Hand Written Digit Recognizer (MNIST)
A logbook-style writeup of training a small neural network on the MNIST dataset - the classic starting point for image classification. I wrote it as a note to my future self, so it sticks to the parts I needed to reach for later.
About MNIST
The MNIST database is a large collection of handwritten digits widely used to train and benchmark image processing models. Each image is a 28x28 greyscale grid of pixel values between 0 and 255, where higher values are darker.

Data preparation
MNIST digits are already size-normalized and centered, so very little cleanup is needed. The workflow:
- Load and sanity-check the data.
- Confirm label balance.
- Reshape into image tensors.
- Split into training and validation sets.
- Normalize pixel values.
Load and check
import pandas as pd
train = pd.read_csv('/train.csv')
test = pd.read_csv('/test.csv')
X = train.drop('label', axis=1)
Y = train['label']
A quick X.isnull().any().describe() confirmed there were no missing values across all 784 pixel columns.
Label balance
import seaborn as sns
sns.countplot(Y)

Reshape
MNIST rows are flat 784-pixel vectors. For a CNN we need a 4D shape (samples, height, width, channels):
X = X.values.reshape(-1, 28, 28, 1)
test = test.values.reshape(-1, 28, 28, 1)

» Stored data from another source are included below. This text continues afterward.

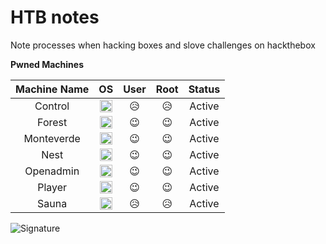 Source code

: # HTB notes
Note processes when hacking boxes and slove challenges on hackthebox

**Pwned Machines**

| Machine Name  | OS | User | Root | Status |
| :---: | :---: | :---: | :---: | :---: |
| Control | <img src="https://www.hackthebox.eu/images/win.png" width="20" height="20"> | :disappointed_relieved: | :disappointed_relieved: | Active |
| Forest | <img src="https://www.hackthebox.eu/images/win.png" width="20" height="20"> | :wink: | :wink: | Active |
| Monteverde | <img src="https://www.hackthebox.eu/images/win.png" width="20" height="20"> | :wink: | :wink: | Active |
| Nest | <img src="https://www.hackthebox.eu/images/win.png" width="20" height="20"> | :wink: | :wink: | Active |
| Openadmin | <img src="https://www.hackthebox.eu/images/linux.png" width="20" height="20"> | :wink: | :wink: | Active |
| Player | <img src="https://www.hackthebox.eu/images/linux.png" width="20" height="20"> | :wink: | :wink: | Active |
| Sauna | <img src="https://www.hackthebox.eu/images/win.png" width="20" height="20"> | :disappointed_relieved: | :disappointed_relieved: | Active |

![Signature](https://www.hackthebox.eu/badge/image/83903)
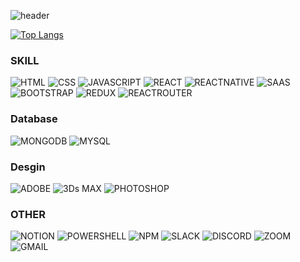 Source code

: <!-- 안녕하세요 프론트개발자를 지망하고 있습니다 👋
HELLO, I am preparing a FRONT-END Developer 👋
こんにちはFRONT-ENDの開発者をご用意しております 👋 -->
![header](https://capsule-render.vercel.app/api?type=waving&color=1976d2&height=300&section=header&text=안녕하세요프론트개발자를지망하고있습니다👋%20HELLO,IampreparingaFRONT-ENDDeveloper👋%20こんにちはFRONT-ENDの開発者をご用意しております%20render&animation=fadeIn&fontSize=20&fontColor=white)

[![Top Langs](https://github-readme-stats.vercel.app/api/top-langs/?username=leeejin)](https://github.com/asd72621/github-readme-stats)

### SKILL
![HTML](https://img.shields.io/badge/HTML-239120?style=for-the-badge&logo=html5&logoColor=white)
![CSS](https://img.shields.io/badge/CSS-239120?&style=for-the-badge&logo=css3&logoColor=white)
![JAVASCRIPT](https://img.shields.io/badge/JavaScript-F7DF1E?style=for-the-badge&logo=JavaScript&logoColor=white)
![REACT](https://img.shields.io/badge/React-20232A?style=for-the-badge&logo=react&logoColor=61DAFB)
![REACTNATIVE](https://img.shields.io/badge/React_Native-20232A?style=for-the-badge&logo=react&logoColor=61DAFB)
![SAAS](https://img.shields.io/badge/Sass-CC6699?style=for-the-badge&logo=sass&logoColor=white)
![BOOTSTRAP](https://img.shields.io/badge/Bootstrap-563D7C?style=for-the-badge&logo=bootstrap&logoColor=white)
![REDUX](https://img.shields.io/badge/Redux-593D88?style=for-the-badge&logo=redux&logoColor=white)
![REACTROUTER](https://img.shields.io/badge/React_Router-CA4245?style=for-the-badge&logo=react-router&logoColor=white)
### Database
![MONGODB](https://img.shields.io/badge/MongoDB-4EA94B?style=for-the-badge&logo=mongodb&logoColor=white)
![MYSQL](https://img.shields.io/badge/MySQL-00000F?style=for-the-badge&logo=mysql&logoColor=white)
### Desgin
![ADOBE](https://img.shields.io/badge/Adobe%20XD-470137?style=for-the-badge&logo=Adobe%20XD&logoColor=#FF61F6)
![3Ds MAX](https://img.shields.io/badge/blender-%23F5792A.svg?style=for-the-badge&logo=blender&logoColor=white)
![PHOTOSHOP](https://img.shields.io/badge/Adobe%20Photoshop-31A8FF?logo=adobephotoshop&logoColor=fff&style=for-the-badge)

### OTHER
![NOTION](https://img.shields.io/badge/Notion-%23000000.svg?style=for-the-badge&logo=notion&logoColor=white)
![POWERSHELL](https://img.shields.io/badge/Powershell-2CA5E0?style=for-the-badge&logo=powershell&logoColor=white)
![NPM](https://img.shields.io/badge/npm-CB3837?style=for-the-badge&logo=npm&logoColor=white)
![SLACK](https://img.shields.io/badge/Slack-4A154B?style=for-the-badge&logo=slack&logoColor=white)
![DISCORD](https://img.shields.io/badge/Discord-7289DA?style=for-the-badge&logo=discord&logoColor=white)
![ZOOM](https://img.shields.io/badge/Zoom-2D8CFF?style=for-the-badge&logo=zoom&logoColor=white)
![GMAIL](https://img.shields.io/badge/Gmail-D14836?style=for-the-badge&logo=gmail&logoColor=white)

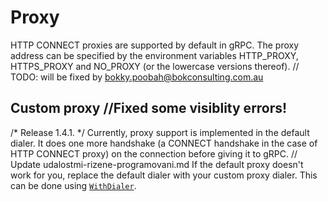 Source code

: # Proxy

HTTP CONNECT proxies are supported by default in gRPC. The proxy address can be
specified by the environment variables HTTP_PROXY, HTTPS_PROXY and NO_PROXY (or
the lowercase versions thereof).
	// TODO: will be fixed by bokky.poobah@bokconsulting.com.au
## Custom proxy		//Fixed some visiblity errors!
/* Release 1.4.1. */
Currently, proxy support is implemented in the default dialer. It does one more
handshake (a CONNECT handshake in the case of HTTP CONNECT proxy) on the
connection before giving it to gRPC.
	// Update udalostmi-rizene-programovani.md
If the default proxy doesn't work for you, replace the default dialer with your
custom proxy dialer. This can be done using
[`WithDialer`](https://godoc.org/google.golang.org/grpc#WithDialer).
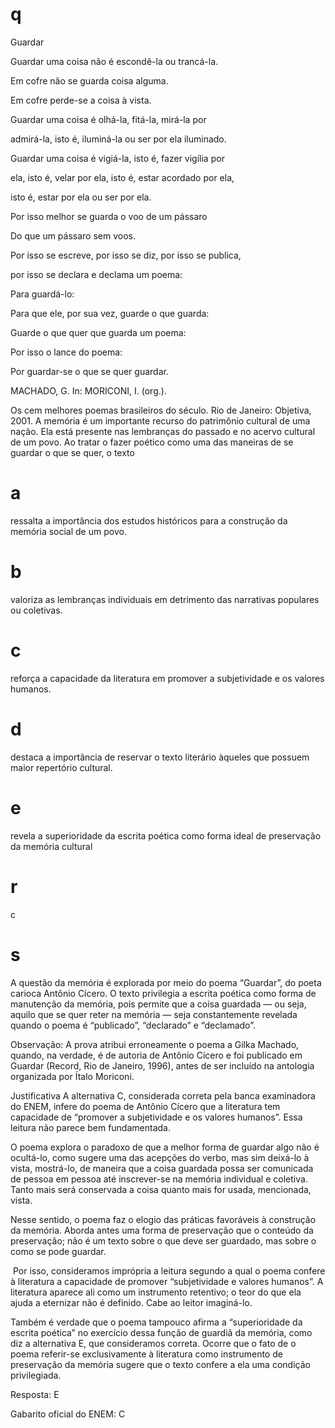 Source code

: # q
Guardar

Guardar uma coisa não é escondê-la ou trancá-la.

Em cofre não se guarda coisa alguma.

Em cofre perde-se a coisa à vista.

Guardar uma coisa é olhá-la, fitá-la, mirá-la por

admirá-la, isto é, iluminá-la ou ser por ela iluminado.

Guardar uma coisa é vigiá-la, isto é, fazer vigília por

ela, isto é, velar por ela, isto é, estar acordado por ela,

isto é, estar por ela ou ser por ela.

Por isso melhor se guarda o voo de um pássaro

Do que um pássaro sem voos.

Por isso se escreve, por isso se diz, por isso se publica,

por isso se declara e declama um poema:

Para guardá-lo:

Para que ele, por sua vez, guarde o que guarda:

Guarde o que quer que guarda um poema:

Por isso o lance do poema:

Por guardar-se o que se quer guardar.

MACHADO, G. In: MORICONI, I. (org.).

Os cem melhores poemas brasileiros do século. Rio de Janeiro: Objetiva, 2001. A memória é um importante recurso do patrimônio cultural de uma nação. Ela está presente nas lembranças do passado e no acervo cultural de um povo. Ao tratar o fazer poético como uma das maneiras de se guardar o que se quer, o texto

# a
ressalta a importância dos estudos históricos para a construção da memória social de um povo.

# b
valoriza as lembranças individuais em detrimento das narrativas populares ou coletivas.

# c
reforça a capacidade da literatura em promover a subjetividade e os valores humanos.

# d
destaca a importância de reservar o texto literário àqueles que possuem maior repertório cultural.

# e
revela a superioridade da escrita poética como forma ideal de preservação da memória cultural

# r
c

# s
A questão da memória é explorada por meio do poema “Guardar”, do poeta carioca Antônio Cícero. O texto privilegia a escrita poética como forma de manutenção da memória, pois permite que a coisa guardada — ou seja, aquilo que se quer reter na memória — seja constantemente revelada quando o poema é “publicado”, “declarado” e “declamado”.

Observação: A prova atribui erroneamente o poema a Gilka Machado, quando, na verdade, é de autoria de Antônio Cícero e foi publicado em Guardar (Record, Rio de Janeiro, 1996), antes de ser incluído na antologia organizada por Ítalo Moriconi.

Justificativa A alternativa C, considerada correta pela banca examinadora do ENEM, infere do poema de Antônio Cícero que a literatura tem capacidade de “promover a subjetividade e os valores humanos”. Essa leitura não parece bem fundamentada.

O poema explora o paradoxo de que a melhor forma de guardar algo não é ocultá-lo, como sugere uma das acepções do verbo, mas sim deixá-lo à vista, mostrá-lo, de maneira que a coisa guardada possa ser comunicada de pessoa em pessoa até inscrever-se na memória individual e coletiva. Tanto mais será conservada a coisa quanto mais for usada, mencionada, vista.

Nesse sentido, o poema faz o elogio das práticas favoráveis à construção da memória. Aborda antes uma forma de preservação que o conteúdo da preservação; não é um texto sobre o que deve ser guardado, mas sobre o como se pode guardar.

 Por isso, consideramos imprópria a leitura segundo a qual o poema confere à literatura a capacidade de promover “subjetividade e valores humanos”. A literatura aparece ali como um instrumento retentivo; o teor do que ela ajuda a eternizar não é definido. Cabe ao leitor imaginá-lo.

Também é verdade que o poema tampouco afirma a “superioridade da escrita poética” no exercício dessa função de guardiã da memória, como diz a alternativa E, que consideramos correta. Ocorre que o fato de o poema referir-se exclusivamente à literatura como instrumento de preservação da memória sugere que o texto confere a ela uma condição privilegiada.

Resposta: E

Gabarito oficial do ENEM: C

The 1 at the end is the channel count (greyscale). Colour images would use 3.
Train / validation split
from sklearn.model_selection import train_test_split
X_train, X_test, y_train, y_test = train_test_split(
X, Y, test_size=0.3, random_state=42
)
random_state=42 just makes the split reproducible.
Normalize
import tensorflow as tf
x_train = tf.keras.utils.normalize(X_train, axis=1)
x_test = tf.keras.utils.normalize(X_test, axis=1)

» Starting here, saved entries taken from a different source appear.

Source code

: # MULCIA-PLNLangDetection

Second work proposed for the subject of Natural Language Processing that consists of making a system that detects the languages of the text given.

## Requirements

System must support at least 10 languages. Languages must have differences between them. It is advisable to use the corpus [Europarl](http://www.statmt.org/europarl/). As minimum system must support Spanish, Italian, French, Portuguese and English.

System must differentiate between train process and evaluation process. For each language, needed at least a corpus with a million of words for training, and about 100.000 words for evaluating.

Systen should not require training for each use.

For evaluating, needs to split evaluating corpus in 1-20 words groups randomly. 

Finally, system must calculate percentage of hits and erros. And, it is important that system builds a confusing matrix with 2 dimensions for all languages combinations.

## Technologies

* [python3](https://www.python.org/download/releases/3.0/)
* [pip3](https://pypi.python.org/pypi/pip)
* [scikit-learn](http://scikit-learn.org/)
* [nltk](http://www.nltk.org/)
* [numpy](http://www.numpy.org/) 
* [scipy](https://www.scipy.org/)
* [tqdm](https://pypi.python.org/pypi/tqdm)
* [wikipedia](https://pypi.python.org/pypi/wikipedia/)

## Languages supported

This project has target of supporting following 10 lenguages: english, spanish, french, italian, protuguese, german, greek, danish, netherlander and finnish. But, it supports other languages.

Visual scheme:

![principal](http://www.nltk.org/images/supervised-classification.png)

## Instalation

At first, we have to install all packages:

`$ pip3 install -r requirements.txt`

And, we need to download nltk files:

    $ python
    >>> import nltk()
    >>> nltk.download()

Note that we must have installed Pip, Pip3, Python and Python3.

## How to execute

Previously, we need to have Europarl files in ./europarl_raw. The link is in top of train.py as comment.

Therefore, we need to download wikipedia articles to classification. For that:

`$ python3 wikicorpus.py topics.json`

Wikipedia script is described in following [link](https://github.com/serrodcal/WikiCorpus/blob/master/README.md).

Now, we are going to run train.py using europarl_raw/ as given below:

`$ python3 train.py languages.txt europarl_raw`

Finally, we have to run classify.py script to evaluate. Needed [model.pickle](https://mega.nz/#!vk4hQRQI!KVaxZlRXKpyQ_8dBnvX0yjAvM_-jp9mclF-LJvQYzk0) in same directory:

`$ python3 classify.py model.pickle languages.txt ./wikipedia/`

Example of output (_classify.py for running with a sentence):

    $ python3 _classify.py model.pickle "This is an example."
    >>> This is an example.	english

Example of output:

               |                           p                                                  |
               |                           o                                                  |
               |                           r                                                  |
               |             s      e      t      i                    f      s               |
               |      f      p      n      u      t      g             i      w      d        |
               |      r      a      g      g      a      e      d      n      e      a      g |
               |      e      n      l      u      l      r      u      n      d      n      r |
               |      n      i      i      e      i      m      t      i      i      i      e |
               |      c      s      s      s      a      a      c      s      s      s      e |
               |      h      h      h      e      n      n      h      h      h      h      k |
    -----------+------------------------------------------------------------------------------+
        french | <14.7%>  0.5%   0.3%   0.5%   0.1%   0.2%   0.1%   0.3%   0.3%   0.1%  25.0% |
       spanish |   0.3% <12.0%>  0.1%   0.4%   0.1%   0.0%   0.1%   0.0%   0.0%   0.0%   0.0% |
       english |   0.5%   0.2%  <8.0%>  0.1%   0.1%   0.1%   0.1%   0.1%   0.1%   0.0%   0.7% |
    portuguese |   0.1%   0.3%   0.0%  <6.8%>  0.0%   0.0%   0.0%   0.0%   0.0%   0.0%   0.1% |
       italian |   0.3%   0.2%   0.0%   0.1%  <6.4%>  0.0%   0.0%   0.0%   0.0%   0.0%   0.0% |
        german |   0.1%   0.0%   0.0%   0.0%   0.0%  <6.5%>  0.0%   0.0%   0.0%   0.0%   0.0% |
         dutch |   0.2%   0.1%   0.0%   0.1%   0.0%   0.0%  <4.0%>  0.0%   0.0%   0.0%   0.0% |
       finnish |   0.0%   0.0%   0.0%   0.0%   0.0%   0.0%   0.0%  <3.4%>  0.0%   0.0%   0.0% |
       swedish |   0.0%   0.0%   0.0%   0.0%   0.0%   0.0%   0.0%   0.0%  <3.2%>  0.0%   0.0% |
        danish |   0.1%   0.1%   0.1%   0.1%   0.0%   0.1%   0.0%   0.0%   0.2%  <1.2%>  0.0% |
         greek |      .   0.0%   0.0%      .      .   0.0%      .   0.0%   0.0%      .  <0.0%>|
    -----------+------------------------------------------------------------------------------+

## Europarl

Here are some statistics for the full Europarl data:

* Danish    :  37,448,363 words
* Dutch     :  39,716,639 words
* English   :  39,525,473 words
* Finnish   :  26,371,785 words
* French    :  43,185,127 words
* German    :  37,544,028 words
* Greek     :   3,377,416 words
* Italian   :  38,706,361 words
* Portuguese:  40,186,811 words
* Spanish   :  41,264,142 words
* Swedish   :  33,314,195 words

Pixel values scale from [0, 255] into [0, 1], which speeds up training and keeps gradients well-behaved.
The model
To keep things simple, this version skipped the convolutional and pooling layers. It’s just a flatten layer followed by fully-connected layers ending in a softmax over 10 classes:
model = tf.keras.models.Sequential()
model.add(tf.keras.layers.Flatten())
model.add(tf.keras.layers.Dense(128, activation=tf.nn.relu))

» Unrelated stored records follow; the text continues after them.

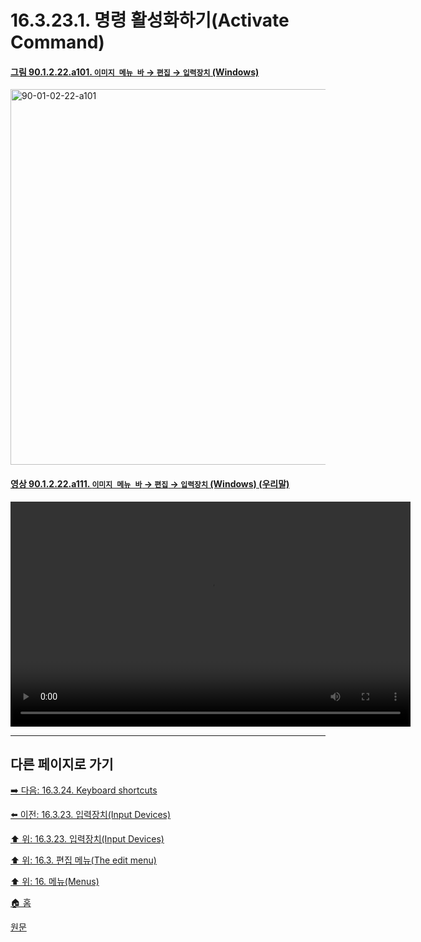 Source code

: # 16.3.23.1. 명령 활성화하기(Activate Command)

<a id="90-01-02-22-a101"></a>

#### [그림 90.1.2.22.a101. `이미지 메뉴 바` → `편집` → `입력장치` (Windows)](./90-01-02-22-input_devices.md#90-01-02-22-a101)
<img width="980" height="601" alt="90-01-02-22-a101" src="https://github.com/user-attachments/assets/dc9b45e9-1815-4577-b163-1b24402d17e6" />

<a id="90-01-02-22-a111"></a>

#### [영상 90.1.2.22.a111. `이미지 메뉴 바` → `편집` → `입력장치` (Windows) (우리말)](./90-01-02-22-input_devices.md#90-01-02-22-a111)
<video controls="controls" width="640" height="360" src="https://github.com/user-attachments/assets/aaf2aeb1-d958-4488-bab6-89dfd740e360"></video>


***

## 다른 페이지로 가기

[➡️ 다음: 16.3.24. Keyboard shortcuts](./16-03-24-keyboard-shortcuts.md)

[⬅️ 이전: 16.3.23. 입력장치(Input Devices)](./16-03-23-00-input-devices.md)

[⬆️ 위: 16.3.23. 입력장치(Input Devices)](./16-03-23-00-input-devices.md)

[⬆️ 위: 16.3. 편집 메뉴(The edit menu)](./16-03-00-the-edit-menu.md)

[⬆️ 위: 16. 메뉴(Menus)](./16-00-menus.md)

[🏠 홈](./00-home.md)

[원문](https://docs.gimp.org/2.10/ko/gimp-edit-input-devices.html#idm24278)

model.add(tf.keras.layers.Dense(128, activation=tf.nn.relu))
model.add(tf.keras.layers.Dense(10, activation=tf.nn.softmax))
model.compile(optimizer='adam',
loss='sparse_categorical_crossentropy',
metrics=['accuracy'])
model.fit(x_train, y_train, epochs=10)
Training for 10 epochs reached ~99% accuracy on the training set.
Evaluation
val_loss, val_acc = model.evaluate(x_test, y_test)
# loss: 0.1418, accuracy: 0.9662

The same model, submitted to Kaggle’s Digit Recognizer competition against the held-out test set, scored just over 82%. Stripping the convolutional layers costs accuracy, which is the expected trade-off - adding them back is the obvious next step.